(Data excerpts)
▼

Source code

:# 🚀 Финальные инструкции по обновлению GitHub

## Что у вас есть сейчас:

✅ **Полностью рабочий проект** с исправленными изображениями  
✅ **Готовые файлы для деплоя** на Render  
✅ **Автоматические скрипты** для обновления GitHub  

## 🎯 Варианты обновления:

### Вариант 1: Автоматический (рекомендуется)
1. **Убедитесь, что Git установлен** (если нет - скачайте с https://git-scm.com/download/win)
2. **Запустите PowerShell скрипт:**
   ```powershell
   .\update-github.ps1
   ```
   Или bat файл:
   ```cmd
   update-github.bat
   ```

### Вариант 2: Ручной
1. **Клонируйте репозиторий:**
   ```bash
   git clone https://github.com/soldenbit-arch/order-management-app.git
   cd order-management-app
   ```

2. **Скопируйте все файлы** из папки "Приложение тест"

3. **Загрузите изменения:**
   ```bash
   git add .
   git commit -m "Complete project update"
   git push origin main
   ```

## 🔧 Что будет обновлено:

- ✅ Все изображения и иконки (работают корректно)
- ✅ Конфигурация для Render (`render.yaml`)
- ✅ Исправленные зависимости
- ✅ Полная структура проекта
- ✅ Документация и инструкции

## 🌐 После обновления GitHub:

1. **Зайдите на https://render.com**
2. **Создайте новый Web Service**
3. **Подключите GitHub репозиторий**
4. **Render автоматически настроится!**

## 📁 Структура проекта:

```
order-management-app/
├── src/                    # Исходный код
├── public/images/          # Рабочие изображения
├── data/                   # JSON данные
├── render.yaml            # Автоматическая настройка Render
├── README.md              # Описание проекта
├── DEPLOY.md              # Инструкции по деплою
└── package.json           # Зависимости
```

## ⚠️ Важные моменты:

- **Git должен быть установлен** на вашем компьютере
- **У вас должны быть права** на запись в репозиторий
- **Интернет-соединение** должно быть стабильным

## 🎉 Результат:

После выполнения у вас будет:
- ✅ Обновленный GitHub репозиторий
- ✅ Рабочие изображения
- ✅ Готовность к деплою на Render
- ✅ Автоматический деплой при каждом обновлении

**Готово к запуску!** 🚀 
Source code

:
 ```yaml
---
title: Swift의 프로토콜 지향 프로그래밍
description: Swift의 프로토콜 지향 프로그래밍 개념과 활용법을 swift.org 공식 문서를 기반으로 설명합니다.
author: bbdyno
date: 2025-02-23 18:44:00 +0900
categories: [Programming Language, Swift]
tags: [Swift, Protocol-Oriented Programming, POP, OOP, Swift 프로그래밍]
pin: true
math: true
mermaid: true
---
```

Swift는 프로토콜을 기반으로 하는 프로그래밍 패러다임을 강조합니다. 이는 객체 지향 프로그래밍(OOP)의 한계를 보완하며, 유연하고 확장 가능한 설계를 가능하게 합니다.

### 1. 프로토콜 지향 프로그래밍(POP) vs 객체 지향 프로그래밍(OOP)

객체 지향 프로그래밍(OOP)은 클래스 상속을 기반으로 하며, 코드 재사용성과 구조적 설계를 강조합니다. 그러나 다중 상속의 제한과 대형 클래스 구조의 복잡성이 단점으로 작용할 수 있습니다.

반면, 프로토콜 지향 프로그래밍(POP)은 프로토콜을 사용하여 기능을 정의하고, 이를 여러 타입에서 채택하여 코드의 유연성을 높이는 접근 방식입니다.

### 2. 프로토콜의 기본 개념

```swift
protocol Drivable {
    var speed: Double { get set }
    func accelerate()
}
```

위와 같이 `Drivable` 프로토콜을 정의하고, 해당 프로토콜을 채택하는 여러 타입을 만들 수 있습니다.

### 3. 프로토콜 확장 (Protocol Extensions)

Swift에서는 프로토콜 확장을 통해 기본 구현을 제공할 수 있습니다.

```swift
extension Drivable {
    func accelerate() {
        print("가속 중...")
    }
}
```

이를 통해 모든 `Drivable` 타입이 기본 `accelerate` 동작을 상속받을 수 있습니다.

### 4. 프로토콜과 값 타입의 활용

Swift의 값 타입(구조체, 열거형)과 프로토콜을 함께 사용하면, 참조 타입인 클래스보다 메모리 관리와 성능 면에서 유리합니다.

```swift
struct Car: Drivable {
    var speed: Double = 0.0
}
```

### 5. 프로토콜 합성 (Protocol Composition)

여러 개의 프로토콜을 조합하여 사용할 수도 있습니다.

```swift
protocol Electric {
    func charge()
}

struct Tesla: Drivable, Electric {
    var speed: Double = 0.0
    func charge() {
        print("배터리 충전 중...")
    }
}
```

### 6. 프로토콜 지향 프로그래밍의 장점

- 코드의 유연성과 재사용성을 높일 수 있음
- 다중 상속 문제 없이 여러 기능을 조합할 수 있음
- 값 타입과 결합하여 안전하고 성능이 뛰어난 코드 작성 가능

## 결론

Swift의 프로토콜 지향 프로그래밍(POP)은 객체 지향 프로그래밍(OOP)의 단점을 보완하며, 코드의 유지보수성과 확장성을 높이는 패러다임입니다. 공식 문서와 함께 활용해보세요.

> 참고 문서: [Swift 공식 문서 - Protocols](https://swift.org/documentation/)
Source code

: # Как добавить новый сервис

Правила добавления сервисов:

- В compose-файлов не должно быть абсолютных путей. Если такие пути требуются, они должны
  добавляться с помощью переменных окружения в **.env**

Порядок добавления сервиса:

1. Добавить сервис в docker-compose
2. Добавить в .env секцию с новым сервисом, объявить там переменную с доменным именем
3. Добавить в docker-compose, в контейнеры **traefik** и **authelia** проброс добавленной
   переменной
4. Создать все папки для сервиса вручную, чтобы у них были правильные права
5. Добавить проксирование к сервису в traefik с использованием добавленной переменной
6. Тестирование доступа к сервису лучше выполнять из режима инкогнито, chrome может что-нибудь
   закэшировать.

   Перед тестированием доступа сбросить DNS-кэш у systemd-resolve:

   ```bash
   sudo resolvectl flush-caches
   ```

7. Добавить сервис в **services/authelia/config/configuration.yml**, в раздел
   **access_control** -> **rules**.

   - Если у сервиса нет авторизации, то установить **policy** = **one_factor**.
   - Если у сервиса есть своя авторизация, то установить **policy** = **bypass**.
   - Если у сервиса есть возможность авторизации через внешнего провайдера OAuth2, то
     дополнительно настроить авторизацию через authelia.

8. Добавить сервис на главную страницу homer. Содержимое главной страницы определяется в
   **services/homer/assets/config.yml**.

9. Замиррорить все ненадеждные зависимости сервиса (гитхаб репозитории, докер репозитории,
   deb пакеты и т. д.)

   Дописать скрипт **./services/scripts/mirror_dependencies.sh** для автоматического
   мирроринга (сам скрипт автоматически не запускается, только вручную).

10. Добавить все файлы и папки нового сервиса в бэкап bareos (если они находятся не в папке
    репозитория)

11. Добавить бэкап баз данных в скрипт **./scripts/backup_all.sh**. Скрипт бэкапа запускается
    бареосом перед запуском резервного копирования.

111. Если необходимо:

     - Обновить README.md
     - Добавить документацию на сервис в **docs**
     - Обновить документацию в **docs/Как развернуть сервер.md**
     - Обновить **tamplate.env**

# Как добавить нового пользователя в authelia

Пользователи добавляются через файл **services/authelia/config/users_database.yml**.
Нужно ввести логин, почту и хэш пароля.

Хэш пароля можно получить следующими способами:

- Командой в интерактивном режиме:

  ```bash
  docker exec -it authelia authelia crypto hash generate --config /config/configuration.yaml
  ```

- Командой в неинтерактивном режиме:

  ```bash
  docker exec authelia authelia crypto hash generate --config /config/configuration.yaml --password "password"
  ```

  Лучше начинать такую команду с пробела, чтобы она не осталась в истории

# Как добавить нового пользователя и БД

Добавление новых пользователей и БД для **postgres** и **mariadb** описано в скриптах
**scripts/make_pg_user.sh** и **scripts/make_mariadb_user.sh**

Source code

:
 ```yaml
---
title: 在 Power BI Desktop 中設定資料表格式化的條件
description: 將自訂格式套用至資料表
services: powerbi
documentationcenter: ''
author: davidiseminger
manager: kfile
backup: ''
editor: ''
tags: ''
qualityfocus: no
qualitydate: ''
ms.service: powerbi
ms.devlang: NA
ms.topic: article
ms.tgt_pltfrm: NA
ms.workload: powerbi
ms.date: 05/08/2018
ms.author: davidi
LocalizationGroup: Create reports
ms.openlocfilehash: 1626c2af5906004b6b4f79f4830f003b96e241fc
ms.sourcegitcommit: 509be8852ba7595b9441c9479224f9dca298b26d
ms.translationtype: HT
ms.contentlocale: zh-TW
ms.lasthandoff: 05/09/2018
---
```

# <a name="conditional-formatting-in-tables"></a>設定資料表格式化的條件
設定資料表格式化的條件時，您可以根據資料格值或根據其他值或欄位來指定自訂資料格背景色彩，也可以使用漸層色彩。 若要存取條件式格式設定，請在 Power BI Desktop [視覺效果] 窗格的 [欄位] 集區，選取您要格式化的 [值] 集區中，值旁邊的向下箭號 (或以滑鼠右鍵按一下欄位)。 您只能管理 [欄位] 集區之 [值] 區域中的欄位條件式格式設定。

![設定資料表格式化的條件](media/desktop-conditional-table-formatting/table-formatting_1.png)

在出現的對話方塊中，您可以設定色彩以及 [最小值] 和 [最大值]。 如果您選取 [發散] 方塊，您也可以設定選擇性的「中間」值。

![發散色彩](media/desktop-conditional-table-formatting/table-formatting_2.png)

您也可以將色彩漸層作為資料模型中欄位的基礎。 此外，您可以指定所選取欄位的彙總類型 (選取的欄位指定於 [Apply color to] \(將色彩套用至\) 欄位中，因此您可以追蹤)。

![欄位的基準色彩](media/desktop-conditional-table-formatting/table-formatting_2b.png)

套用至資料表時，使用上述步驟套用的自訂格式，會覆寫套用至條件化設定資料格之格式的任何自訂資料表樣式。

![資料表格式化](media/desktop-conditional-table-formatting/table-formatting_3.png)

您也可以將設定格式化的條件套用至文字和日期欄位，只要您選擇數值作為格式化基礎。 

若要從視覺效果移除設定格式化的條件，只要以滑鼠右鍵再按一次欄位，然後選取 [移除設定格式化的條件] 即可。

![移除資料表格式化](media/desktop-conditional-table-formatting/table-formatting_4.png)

▲

--- Task instructions ---
From the records above, copy out the line with "### 1. 프로토콜 지향 프로그래밍(POP) vs 객체 지향 프로그래밍(OOP)", the line with "добавить новый сервис", and every line between them, word for word.

--- Solution ---
### 1. 프로토콜 지향 프로그래밍(POP) vs 객체 지향 프로그래밍(OOP)

객체 지향 프로그래밍(OOP)은 클래스 상속을 기반으로 하며, 코드 재사용성과 구조적 설계를 강조합니다. 그러나 다중 상속의 제한과 대형 클래스 구조의 복잡성이 단점으로 작용할 수 있습니다.

반면, 프로토콜 지향 프로그래밍(POP)은 프로토콜을 사용하여 기능을 정의하고, 이를 여러 타입에서 채택하여 코드의 유연성을 높이는 접근 방식입니다.

### 2. 프로토콜의 기본 개념

```swift
protocol Drivable {
    var speed: Double { get set }
    func accelerate()
}
```

위와 같이 `Drivable` 프로토콜을 정의하고, 해당 프로토콜을 채택하는 여러 타입을 만들 수 있습니다.

### 3. 프로토콜 확장 (Protocol Extensions)

Swift에서는 프로토콜 확장을 통해 기본 구현을 제공할 수 있습니다.

```swift
extension Drivable {
    func accelerate() {
        print("가속 중...")
    }
}
```

이를 통해 모든 `Drivable` 타입이 기본 `accelerate` 동작을 상속받을 수 있습니다.

### 4. 프로토콜과 값 타입의 활용

Swift의 값 타입(구조체, 열거형)과 프로토콜을 함께 사용하면, 참조 타입인 클래스보다 메모리 관리와 성능 면에서 유리합니다.

```swift
struct Car: Drivable {
    var speed: Double = 0.0
}
```

### 5. 프로토콜 합성 (Protocol Composition)

여러 개의 프로토콜을 조합하여 사용할 수도 있습니다.

```swift
protocol Electric {
    func charge()
}

struct Tesla: Drivable, Electric {
    var speed: Double = 0.0
    func charge() {
        print("배터리 충전 중...")
    }
}
```

### 6. 프로토콜 지향 프로그래밍의 장점

- 코드의 유연성과 재사용성을 높일 수 있음
- 다중 상속 문제 없이 여러 기능을 조합할 수 있음
- 값 타입과 결합하여 안전하고 성능이 뛰어난 코드 작성 가능

## 결론

Swift의 프로토콜 지향 프로그래밍(POP)은 객체 지향 프로그래밍(OOP)의 단점을 보완하며, 코드의 유지보수성과 확장성을 높이는 패러다임입니다. 공식 문서와 함께 활용해보세요.

> 참고 문서: [Swift 공식 문서 - Protocols](https://swift.org/documentation/)
Source code

: # Как добавить новый сервис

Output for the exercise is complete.